Thread: plpython implementation

plpython implementation

From
Szymon Guz
Date:
I'm reading through plperl and plpython implementations and I don't understand the way they work.

Comments for plperl say that there are two interpreters (trusted and untrusted) for each user session, and they are stored in a hash.

Plpython version looks quite different, there is no such global hash with interpreters, there is just a pointer to an interpreter and one global function _PG_init, which runs once (but per session, user, or what?).

I'm just wondering how a plpython implementation should look like. We need another interpreter, but PG_init function is run once, should it then create two interpreters on init, or should we let this function do nothing and create a proper interpreter in the first call of plpython(u) function for current session?

thanks,
Szymon

Re: plpython implementation

From
Martijn van Oosterhout
Date:
On Sun, Jun 30, 2013 at 01:49:53PM +0200, Szymon Guz wrote:
> I'm reading through plperl and plpython implementations and I don't
> understand the way they work.
>
> Comments for plperl say that there are two interpreters (trusted and
> untrusted) for each user session, and they are stored in a hash.

The point is that python has no version for untrusted users, since it's
been accepted that there's no way to build a python sandbox for
untrusted code. There was actually a small competition to make one but
it failed, since then they don't bother.

Perl does provide a sandbox, hence you can have two interpreters in a
single backend.

Have a nice day,
--
Martijn van Oosterhout   <kleptog@svana.org>   http://svana.org/kleptog/
> He who writes carelessly confesses thereby at the very outset that he does
> not attach much importance to his own thoughts.  -- Arthur Schopenhauer

Re: plpython implementation

From
Andrew Dunstan
Date:
On 06/30/2013 07:49 AM, Szymon Guz wrote:
> I'm reading through plperl and plpython implementations and I don't 
> understand the way they work.
>
> Comments for plperl say that there are two interpreters (trusted and 
> untrusted) for each user session, and they are stored in a hash.
>
> Plpython version looks quite different, there is no such global hash 
> with interpreters, there is just a pointer to an interpreter and one 
> global function _PG_init, which runs once (but per session, user, or 
> what?).
>
> I'm just wondering how a plpython implementation should look like. We 
> need another interpreter, but PG_init function is run once, should it 
> then create two interpreters on init, or should we let this function 
> do nothing and create a proper interpreter in the first call of 
> plpython(u) function for current session?
>
>


python does not any any sort of reliable sandbox, so there is no 
plpython, only plpythonu - hence only one interpreter per backend is needed.

cheers

andrew



Re: plpython implementation

From
Szymon Guz
Date:
On 30 June 2013 14:13, Andrew Dunstan <andrew@dunslane.net> wrote:

On 06/30/2013 07:49 AM, Szymon Guz wrote:
I'm reading through plperl and plpython implementations and I don't understand the way they work.

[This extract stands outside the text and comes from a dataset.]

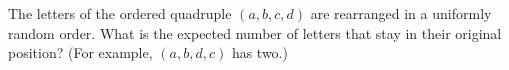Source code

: The letters of the ordered quadruple $(a,b,c,d)$ are rearranged in a uniformly random order. What is the expected number of letters that stay in their original position? (For example, $(a,b,d,c)$ has two.)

Comments for plperl say that there are two interpreters (trusted and untrusted) for each user session, and they are stored in a hash.

Plpython version looks quite different, there is no such global hash with interpreters, there is just a pointer to an interpreter and one global function _PG_init, which runs once (but per session, user, or what?).

I'm just wondering how a plpython implementation should look like. We need another interpreter, but PG_init function is run once, should it then create two interpreters on init, or should we let this function do nothing and create a proper interpreter in the first call of plpython(u) function for current session?




python does not any any sort of reliable sandbox, so there is no plpython, only plpythonu - hence only one interpreter per backend is needed.


Is there any track of the discussion that there is no way to make the sandbox? I managed to create some kind of sandbox, a simple modification which totally disables importing modules, so I'm just wondering why it cannot be done.

Szymon 

Re: plpython implementation

From
Martijn van Oosterhout
Date:
On Sun, Jun 30, 2013 at 02:18:07PM +0200, Szymon Guz wrote:
> > python does not any any sort of reliable sandbox, so there is no plpython,
> > only plpythonu - hence only one interpreter per backend is needed.
> >
> Is there any track of the discussion that there is no way to make the
> sandbox? I managed to create some kind of sandbox, a simple modification
> which totally disables importing modules, so I'm just wondering why it
> cannot be done.

http://wiki.python.org/moin/SandboxedPython

This is the thread I was thinking of:
http://mail.python.org/pipermail/python-dev/2009-February/086401.html

If you read through it I think you will understand the difficulties.

Have a nice day,
--
Martijn van Oosterhout   <kleptog@svana.org>   http://svana.org/kleptog/
> He who writes carelessly confesses thereby at the very outset that he does
> not attach much importance to his own thoughts.  -- Arthur Schopenhauer

Re: plpython implementation

From
Andrew Dunstan
Date:
On 06/30/2013 08:18 AM, Szymon Guz wrote:
>
>
>
>     python does not any any sort of reliable sandbox, so there is no
>     plpython, only plpythonu - hence only one interpreter per backend
>     is needed.
>
>
> Is there any track of the discussion that there is no way to make the 
> sandbox? I managed to create some kind of sandbox, a simple 
> modification which totally disables importing modules, so I'm just 
> wondering why it cannot be done.
>


If your sandbox is simple it's almost certainly going to be broken. I 
suggest you use Google to research the topic. Our discussions should be 
in the mailing list archives.

cheers

andrew




Re: plpython implementation

From
Szymon Guz
Date:
On 30 June 2013 14:31, Martijn van Oosterhout <kleptog@svana.org> wrote:
On Sun, Jun 30, 2013 at 02:18:07PM +0200, Szymon Guz wrote:
> > python does not any any sort of reliable sandbox, so there is no plpython,
> > only plpythonu - hence only one interpreter per backend is needed.
> >
> Is there any track of the discussion that there is no way to make the
> sandbox? I managed to create some kind of sandbox, a simple modification
> which totally disables importing modules, so I'm just wondering why it
> cannot be done.

http://wiki.python.org/moin/SandboxedPython

This is the thread I was thinking of:
http://mail.python.org/pipermail/python-dev/2009-February/086401.html

If you read through it I think you will understand the difficulties.


Hi Martin,
thanks for links. I was thinking about something else. In fact we don't need full sandbox, I think it would be enough to have safe python, if it couldn't import any outside module. Wouldn't be enough?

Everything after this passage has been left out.